Data records
Segment Open

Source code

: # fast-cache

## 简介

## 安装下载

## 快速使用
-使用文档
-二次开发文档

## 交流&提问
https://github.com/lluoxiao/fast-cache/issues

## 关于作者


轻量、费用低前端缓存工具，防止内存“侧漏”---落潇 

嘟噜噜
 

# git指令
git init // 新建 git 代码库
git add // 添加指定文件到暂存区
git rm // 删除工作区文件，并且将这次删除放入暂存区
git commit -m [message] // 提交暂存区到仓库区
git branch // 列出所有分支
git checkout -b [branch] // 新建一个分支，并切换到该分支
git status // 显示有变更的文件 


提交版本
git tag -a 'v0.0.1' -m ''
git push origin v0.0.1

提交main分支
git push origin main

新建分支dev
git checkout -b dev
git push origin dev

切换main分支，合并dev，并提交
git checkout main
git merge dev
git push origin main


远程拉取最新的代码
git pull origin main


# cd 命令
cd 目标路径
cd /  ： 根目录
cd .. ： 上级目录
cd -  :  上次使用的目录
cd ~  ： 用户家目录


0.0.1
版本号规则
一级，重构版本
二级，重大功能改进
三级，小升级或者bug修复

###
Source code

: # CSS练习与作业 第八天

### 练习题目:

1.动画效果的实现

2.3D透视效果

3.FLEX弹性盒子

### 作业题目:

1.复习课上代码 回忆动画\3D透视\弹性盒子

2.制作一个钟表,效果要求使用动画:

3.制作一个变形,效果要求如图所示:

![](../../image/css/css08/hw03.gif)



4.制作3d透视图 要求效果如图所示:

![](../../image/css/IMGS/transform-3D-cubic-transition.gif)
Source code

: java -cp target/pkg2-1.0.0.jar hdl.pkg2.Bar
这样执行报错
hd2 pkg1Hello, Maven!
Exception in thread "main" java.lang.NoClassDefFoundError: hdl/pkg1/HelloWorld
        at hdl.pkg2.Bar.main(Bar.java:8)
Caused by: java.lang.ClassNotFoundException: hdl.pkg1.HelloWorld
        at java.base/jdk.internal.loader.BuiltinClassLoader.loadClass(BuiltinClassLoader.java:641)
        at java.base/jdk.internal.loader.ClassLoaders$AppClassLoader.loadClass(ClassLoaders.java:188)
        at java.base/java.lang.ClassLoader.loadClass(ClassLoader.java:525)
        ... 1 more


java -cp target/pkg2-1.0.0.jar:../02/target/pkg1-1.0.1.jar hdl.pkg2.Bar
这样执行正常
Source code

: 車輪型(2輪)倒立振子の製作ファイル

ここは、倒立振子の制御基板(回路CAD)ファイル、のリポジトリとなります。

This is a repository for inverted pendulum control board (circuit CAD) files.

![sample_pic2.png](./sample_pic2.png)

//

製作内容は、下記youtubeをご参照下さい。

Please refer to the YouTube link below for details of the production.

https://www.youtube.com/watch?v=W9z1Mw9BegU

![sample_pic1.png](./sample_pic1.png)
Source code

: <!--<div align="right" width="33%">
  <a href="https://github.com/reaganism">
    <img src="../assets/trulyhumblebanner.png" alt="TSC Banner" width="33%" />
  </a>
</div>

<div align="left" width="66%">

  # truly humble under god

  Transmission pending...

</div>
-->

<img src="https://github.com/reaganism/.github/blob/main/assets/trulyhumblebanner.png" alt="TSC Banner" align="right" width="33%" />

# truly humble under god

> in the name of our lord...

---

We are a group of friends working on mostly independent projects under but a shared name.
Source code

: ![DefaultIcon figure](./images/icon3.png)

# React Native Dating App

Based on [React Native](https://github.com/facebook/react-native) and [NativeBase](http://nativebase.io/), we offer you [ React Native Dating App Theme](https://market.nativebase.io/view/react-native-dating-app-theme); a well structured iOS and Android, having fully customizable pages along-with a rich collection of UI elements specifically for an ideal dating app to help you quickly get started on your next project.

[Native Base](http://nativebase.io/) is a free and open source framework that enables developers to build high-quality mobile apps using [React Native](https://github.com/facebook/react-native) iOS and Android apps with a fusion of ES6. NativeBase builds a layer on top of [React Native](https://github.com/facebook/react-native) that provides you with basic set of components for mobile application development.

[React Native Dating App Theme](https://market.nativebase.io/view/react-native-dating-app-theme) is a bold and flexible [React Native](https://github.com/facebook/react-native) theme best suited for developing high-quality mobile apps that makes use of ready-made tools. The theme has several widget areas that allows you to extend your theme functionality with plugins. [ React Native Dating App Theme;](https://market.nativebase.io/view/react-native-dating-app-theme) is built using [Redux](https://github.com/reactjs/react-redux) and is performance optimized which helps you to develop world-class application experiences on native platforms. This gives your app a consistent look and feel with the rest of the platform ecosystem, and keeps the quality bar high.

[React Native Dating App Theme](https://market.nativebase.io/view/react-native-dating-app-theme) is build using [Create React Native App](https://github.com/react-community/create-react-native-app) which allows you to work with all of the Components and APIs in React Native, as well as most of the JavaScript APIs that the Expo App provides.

Segment Closed

Please go over the data above and copy each line with "right" in it.

: <!--<div align="right" width="33%">
<img src="https://github.com/reaganism/.github/blob/main/assets/trulyhumblebanner.png" alt="TSC Banner" align="right" width="33%" />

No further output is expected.